Normen
AVG §58 Abs2;
AVG §60;
PolStG OÖ 1979 §2 Abs1 impl;
ProstG Stmk 1998 §7 Abs1 Z1;
ProstG Stmk 1998 §7 Z3 lita;
ProstG Stmk 1998 §7 Z3 litb;
ProstG Stmk 1998 §7;
VwGG §42 Abs2 Z3 litb;
VwGG §42 Abs2 Z3 litc;
AVG §58 Abs2;
AVG §60;
PolStG OÖ 1979 §2 Abs1 impl;
ProstG Stmk 1998 §7 Abs1 Z1;
ProstG Stmk 1998 §7 Z3 lita;
ProstG Stmk 1998 §7 Z3 litb;
ProstG Stmk 1998 §7;
VwGG §42 Abs2 Z3 litb;
VwGG §42 Abs2 Z3 litc;
Spruch:
Der angefochtene Spruchpunkt II wird wegen Rechtswidrigkeit infolge Verletzung von Verfahrensvorschriften aufgehoben.

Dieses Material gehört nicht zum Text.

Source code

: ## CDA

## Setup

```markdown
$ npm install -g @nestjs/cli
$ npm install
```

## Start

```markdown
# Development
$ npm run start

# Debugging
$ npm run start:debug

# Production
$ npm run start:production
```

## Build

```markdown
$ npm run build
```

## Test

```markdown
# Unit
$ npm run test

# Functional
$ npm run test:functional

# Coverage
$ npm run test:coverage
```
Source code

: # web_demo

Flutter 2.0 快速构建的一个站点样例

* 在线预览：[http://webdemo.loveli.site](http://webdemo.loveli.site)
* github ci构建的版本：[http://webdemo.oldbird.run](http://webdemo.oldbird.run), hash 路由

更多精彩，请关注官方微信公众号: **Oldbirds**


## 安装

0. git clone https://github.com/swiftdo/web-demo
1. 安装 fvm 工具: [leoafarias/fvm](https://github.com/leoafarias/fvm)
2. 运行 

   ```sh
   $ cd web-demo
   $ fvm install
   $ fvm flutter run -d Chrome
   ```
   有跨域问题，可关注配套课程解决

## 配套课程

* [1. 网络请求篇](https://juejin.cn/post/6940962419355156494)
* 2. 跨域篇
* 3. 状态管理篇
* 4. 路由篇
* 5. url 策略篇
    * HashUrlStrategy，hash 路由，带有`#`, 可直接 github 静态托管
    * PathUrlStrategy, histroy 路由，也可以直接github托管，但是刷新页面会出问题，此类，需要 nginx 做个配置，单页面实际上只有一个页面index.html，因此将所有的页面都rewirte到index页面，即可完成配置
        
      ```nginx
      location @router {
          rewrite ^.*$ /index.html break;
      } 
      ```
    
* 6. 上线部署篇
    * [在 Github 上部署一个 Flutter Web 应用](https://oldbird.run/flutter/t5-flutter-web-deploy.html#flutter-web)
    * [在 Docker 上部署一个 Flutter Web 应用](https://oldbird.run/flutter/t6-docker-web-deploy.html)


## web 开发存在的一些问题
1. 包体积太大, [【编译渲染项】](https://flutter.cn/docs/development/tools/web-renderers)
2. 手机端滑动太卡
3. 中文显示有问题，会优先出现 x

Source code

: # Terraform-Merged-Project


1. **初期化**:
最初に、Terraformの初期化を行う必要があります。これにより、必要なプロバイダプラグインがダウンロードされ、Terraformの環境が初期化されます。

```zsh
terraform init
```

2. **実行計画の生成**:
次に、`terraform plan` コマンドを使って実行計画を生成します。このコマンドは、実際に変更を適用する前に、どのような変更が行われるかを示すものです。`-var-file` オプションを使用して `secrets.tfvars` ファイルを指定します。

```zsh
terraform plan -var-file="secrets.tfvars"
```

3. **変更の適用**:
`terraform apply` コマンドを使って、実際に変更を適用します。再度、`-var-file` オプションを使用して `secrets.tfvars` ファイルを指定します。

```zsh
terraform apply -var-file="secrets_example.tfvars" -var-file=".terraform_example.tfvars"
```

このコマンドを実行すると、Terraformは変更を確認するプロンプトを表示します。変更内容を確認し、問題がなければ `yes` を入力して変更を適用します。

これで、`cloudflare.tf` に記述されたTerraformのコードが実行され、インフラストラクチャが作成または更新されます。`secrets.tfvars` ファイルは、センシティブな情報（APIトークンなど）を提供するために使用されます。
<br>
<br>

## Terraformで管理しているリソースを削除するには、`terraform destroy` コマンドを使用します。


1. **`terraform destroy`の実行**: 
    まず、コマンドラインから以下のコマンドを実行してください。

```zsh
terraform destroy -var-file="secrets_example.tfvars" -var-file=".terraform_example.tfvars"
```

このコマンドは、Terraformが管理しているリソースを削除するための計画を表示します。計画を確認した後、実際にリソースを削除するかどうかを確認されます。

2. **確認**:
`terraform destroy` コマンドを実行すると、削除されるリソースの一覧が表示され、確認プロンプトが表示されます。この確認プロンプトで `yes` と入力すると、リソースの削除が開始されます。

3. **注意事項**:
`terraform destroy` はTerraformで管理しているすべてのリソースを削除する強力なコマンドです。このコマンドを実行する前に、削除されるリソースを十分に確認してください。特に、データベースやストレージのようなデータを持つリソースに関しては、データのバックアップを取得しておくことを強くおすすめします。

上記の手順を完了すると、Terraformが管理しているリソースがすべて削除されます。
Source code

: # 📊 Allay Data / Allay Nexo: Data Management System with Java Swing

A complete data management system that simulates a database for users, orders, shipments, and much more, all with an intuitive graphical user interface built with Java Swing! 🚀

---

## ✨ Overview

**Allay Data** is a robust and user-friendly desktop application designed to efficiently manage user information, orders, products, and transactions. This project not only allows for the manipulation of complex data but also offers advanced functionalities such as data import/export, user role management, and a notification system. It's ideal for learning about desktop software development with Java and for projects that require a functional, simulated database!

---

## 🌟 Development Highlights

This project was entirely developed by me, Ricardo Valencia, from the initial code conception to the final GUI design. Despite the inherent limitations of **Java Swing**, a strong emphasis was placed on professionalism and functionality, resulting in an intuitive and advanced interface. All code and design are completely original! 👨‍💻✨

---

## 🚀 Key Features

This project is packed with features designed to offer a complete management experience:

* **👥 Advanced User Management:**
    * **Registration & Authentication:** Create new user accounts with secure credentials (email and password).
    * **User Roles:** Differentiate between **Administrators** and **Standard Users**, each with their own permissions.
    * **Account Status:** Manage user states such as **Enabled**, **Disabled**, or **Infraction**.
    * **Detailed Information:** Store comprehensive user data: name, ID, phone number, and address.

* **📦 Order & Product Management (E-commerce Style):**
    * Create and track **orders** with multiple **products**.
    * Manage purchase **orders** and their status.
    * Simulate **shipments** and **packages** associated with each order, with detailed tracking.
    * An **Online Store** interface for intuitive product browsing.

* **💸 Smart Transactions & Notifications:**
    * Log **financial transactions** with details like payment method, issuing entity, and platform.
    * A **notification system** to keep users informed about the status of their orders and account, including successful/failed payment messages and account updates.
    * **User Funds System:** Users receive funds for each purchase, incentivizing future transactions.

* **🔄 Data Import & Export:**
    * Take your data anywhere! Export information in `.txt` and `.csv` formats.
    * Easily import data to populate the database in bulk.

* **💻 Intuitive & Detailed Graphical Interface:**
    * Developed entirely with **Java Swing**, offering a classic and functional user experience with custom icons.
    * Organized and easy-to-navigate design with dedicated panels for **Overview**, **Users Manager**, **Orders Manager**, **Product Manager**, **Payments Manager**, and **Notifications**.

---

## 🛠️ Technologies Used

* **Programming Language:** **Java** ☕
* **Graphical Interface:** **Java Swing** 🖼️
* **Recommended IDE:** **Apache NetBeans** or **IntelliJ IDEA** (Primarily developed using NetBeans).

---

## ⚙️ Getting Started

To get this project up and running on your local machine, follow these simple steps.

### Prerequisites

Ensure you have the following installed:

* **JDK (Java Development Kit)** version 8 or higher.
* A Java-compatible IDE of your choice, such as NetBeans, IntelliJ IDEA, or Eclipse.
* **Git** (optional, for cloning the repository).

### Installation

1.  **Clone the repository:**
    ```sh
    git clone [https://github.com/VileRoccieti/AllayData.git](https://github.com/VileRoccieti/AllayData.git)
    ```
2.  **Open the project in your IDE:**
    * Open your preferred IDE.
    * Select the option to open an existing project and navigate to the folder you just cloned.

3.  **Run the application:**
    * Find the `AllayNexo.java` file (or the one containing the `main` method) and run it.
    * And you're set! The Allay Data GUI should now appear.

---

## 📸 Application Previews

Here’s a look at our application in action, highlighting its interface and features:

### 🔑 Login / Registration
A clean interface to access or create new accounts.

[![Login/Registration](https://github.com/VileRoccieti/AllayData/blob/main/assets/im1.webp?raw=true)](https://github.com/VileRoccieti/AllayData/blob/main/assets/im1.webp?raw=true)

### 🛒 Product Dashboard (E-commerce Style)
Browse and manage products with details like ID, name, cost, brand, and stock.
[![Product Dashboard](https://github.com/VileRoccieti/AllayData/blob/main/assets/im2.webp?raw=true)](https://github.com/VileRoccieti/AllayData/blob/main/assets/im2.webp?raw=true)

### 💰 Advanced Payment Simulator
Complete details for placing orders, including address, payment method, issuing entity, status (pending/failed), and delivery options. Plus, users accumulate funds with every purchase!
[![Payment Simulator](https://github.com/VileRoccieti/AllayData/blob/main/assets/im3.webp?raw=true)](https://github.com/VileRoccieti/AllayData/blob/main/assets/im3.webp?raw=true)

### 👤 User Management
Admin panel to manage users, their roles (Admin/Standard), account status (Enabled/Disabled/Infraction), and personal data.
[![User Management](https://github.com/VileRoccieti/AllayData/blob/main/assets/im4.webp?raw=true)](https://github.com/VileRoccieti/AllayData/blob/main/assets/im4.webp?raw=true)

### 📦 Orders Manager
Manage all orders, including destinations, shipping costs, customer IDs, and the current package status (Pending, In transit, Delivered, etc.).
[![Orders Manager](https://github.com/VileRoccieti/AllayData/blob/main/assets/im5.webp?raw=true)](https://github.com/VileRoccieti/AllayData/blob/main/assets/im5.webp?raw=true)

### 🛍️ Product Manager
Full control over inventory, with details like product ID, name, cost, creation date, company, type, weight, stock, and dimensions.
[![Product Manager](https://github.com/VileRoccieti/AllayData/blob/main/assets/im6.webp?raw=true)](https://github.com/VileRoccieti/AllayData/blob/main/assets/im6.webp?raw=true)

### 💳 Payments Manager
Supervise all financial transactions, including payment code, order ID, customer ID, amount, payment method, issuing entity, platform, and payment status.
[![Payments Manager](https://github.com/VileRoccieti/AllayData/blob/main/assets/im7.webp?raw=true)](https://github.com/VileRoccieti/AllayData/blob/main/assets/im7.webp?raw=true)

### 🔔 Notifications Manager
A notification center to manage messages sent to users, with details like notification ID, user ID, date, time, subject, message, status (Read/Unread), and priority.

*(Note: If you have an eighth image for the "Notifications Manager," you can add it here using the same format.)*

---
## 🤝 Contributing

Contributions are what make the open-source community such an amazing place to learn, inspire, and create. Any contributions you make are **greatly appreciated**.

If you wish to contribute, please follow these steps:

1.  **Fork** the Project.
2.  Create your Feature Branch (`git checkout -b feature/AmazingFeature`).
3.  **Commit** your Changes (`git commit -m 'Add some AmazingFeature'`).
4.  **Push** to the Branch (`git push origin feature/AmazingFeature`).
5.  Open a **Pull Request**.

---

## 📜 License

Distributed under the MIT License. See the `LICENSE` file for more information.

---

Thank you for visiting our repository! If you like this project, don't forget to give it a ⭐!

Die Stadt Graz hat dem Beschwerdeführer Aufwendungen in der Höhe von EUR 1.171,20 binnen zwei Wochen bei sonstiger Exekution zu ersetzen.
Begründung
Mit dem angefochtenen Spruchpunkt II des Bescheides vom 12. August 2002 wurde dem Beschwerdeführer gemäß § 5 Abs. 3 in Verbindung mit § 7 Z 1 und Z 3 lit. a) und b) des Steiermärkischen Prostitutionsgesetzes (im folgenden: Stmk PrG), LGBl. Nr. 16/1998, die Bewilligung zum Betrieb eines Bordells am Standort Graz, V-Straße X, nicht erteilt.
Zur Begründung führte die belangte Behörde - nach Darstellung des bisherigen Verfahrensverlaufes und der aufgrund eines Ortsaugenscheines getroffenen Standortbeschreibung - aus, es bestehe von den "Grundstücken Nr. ... (Parkanlage V-Garten) und Nr. ... (O-Gasse, Jugend- und Veranstaltungszentrum) Blickkontakt zum verfahrensgegenständlichen Objekt (V-Straße X)". Von der Liegenschaft V-Straße X betrage der kürzeste Abstand zum "Grundstück ... (Parkanlage V-Garten) 21 m und zum Grundstück ... (O-Gasse, Jugend- und Veranstaltungszentrum) 32 m". Die öffentliche Parkanlage V-Garten sei offen gestaltet; es könnten die Freiflächen - auch abseits einer mit Spielgeräten bestückten Fläche - betreten und bespielt werden; ausgebildete Wege könnten von Kindern (mit Dreirädern, Tretrollern, Skateboards) befahren und bespielt werden. Bei dem im Blickkontakt zu dem beabsichtigten Bordell stehenden Gebäudeteil der Liegenschaft O-Gasse handle es sich um ein vom Amt für Jugend und Familie betriebenes sozialpädagogisches Jugendzentrum der Stadt Graz; von einem Fenster sehe man die mit vier Fenstern ausgebildete Gebäudehinterwand des beabsichtigten "eingeschossigen Bordells". Die Voraussetzung des § 7 Z 1 Stmk PrG sei daher nicht erfüllt.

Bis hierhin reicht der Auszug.